I was wondering when do I use buildup and when do I use resolve, when using the Unity IOC.

And when do I call teardown?

Thanks

like image 349
Joshscorp Avatar asked Jan 12 '10 02:01

Joshscorp


2 Answers

Resolve is used when you want the Unity container to construct the instance (a new one just when you need it or an pre-existing singleton), inject its dependencies and hand you the reference to the object.

BuildUp is used when you already have an instance of the object and want the container to just resolve and inject its dependencies.

Teardown is the opposite of BuildUp. You can pass your object to the Teardown method of the container to shut down / clean up / whatever you want. The existing container behavior does nothing at Teardown time, but extensions can be written to take advantage of this. You can also make your objects implement IDisposable, and the container will call Dispose() on your object when it is disposed itself.

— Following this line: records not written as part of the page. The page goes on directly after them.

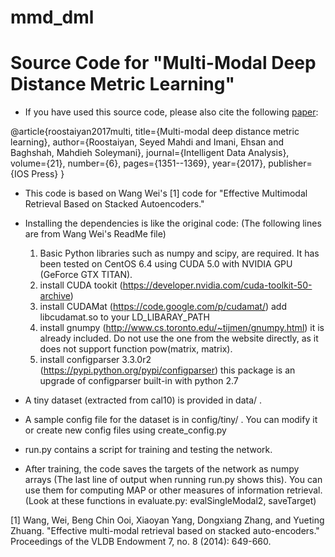 # mmd_dml
# Source Code for "Multi-Modal Deep Distance Metric Learning"

- If you have used this source code, please also cite the following [paper](https://scholar.google.com/citations?view_op=view_citation&hl=en&user=NaYJz5kAAAAJ&alert_preview_top_rm=2&citation_for_view=NaYJz5kAAAAJ:qjMakFHDy7sC):

@article{roostaiyan2017multi,
  title={Multi-modal deep distance metric learning},
  author={Roostaiyan, Seyed Mahdi and Imani, Ehsan and Baghshah, Mahdieh Soleymani},
  journal={Intelligent Data Analysis},
  volume={21},
  number={6},
  pages={1351--1369},
  year={2017},
  publisher={IOS Press}
}


- This code is based on Wang Wei's [1] code for "Effective Multimodal Retrieval Based on Stacked Autoencoders."

- Installing the dependencies is like the original code: (The following lines are from Wang Wei's ReadMe file)

	1. Basic Python libraries such as numpy and scipy, are required. 
	It has been tested on CentOS 6.4 using CUDA 5.0 with NVIDIA GPU (GeForce GTX TITAN).
	2. install CUDA tookit (https://developer.nvidia.com/cuda-toolkit-50-archive)
	3. install CUDAMat (https://code.google.com/p/cudamat/)
	add libcudamat.so to your LD_LIBARAY_PATH
	4. install gnumpy (http://www.cs.toronto.edu/~tijmen/gnumpy.html)
	it is already included. Do not use the one from the website directly, 
	as it does not support function pow(matrix, matrix).
	5. install configparser 3.3.0r2 (https://pypi.python.org/pypi/configparser)
	this package is an upgrade of configparser built-in with python 2.7

- A tiny dataset (extracted from cal10) is provided in data/ .

- A sample config file for the dataset is in config/tiny/ . You can modify it or create new config files using create_config.py

- run.py contains a script for training and testing the network.

- After training, the code saves the targets of the network as numpy arrays (The last line of output when running run.py shows this). 
  You can use them for computing MAP or other measures of information retrieval. (Look at these functions in evaluate.py: evalSingleModal2, saveTarget)


[1] 	Wang, Wei, Beng Chin Ooi, Xiaoyan Yang, Dongxiang Zhang, and Yueting Zhuang. 
	"Effective multi-modal retrieval based on stacked auto-encoders." Proceedings of the VLDB Endowment 7, no. 8 (2014): 649-660.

IMyService service = container.Resolve<MyService>(); // New service or pre-existing singleton

IMyService service = GetMyService(); // Get the instance from some source
container.BuildUp(service); // Inject dependencies
container.Teardown(service); // Clean-up
like image 198
Rafa Castaneda Avatar answered Sep 24 '22 02:09

Rafa Castaneda


Having what Rafa said it becomes apparent that unlike Resolve() BuildUp() does not help with ctor injection. A common scenario is when you create your object somewhere outside, pass it as a parameter and build it inside. (Outside and inside relate to the body of a method.) In addition you may need to call Teardown() to clean the object and revert it to the state it was before passing as a parameter. Beware however, since Unity's built in Teardown() does nothing, it's kind of a placeholder suitable for overriding.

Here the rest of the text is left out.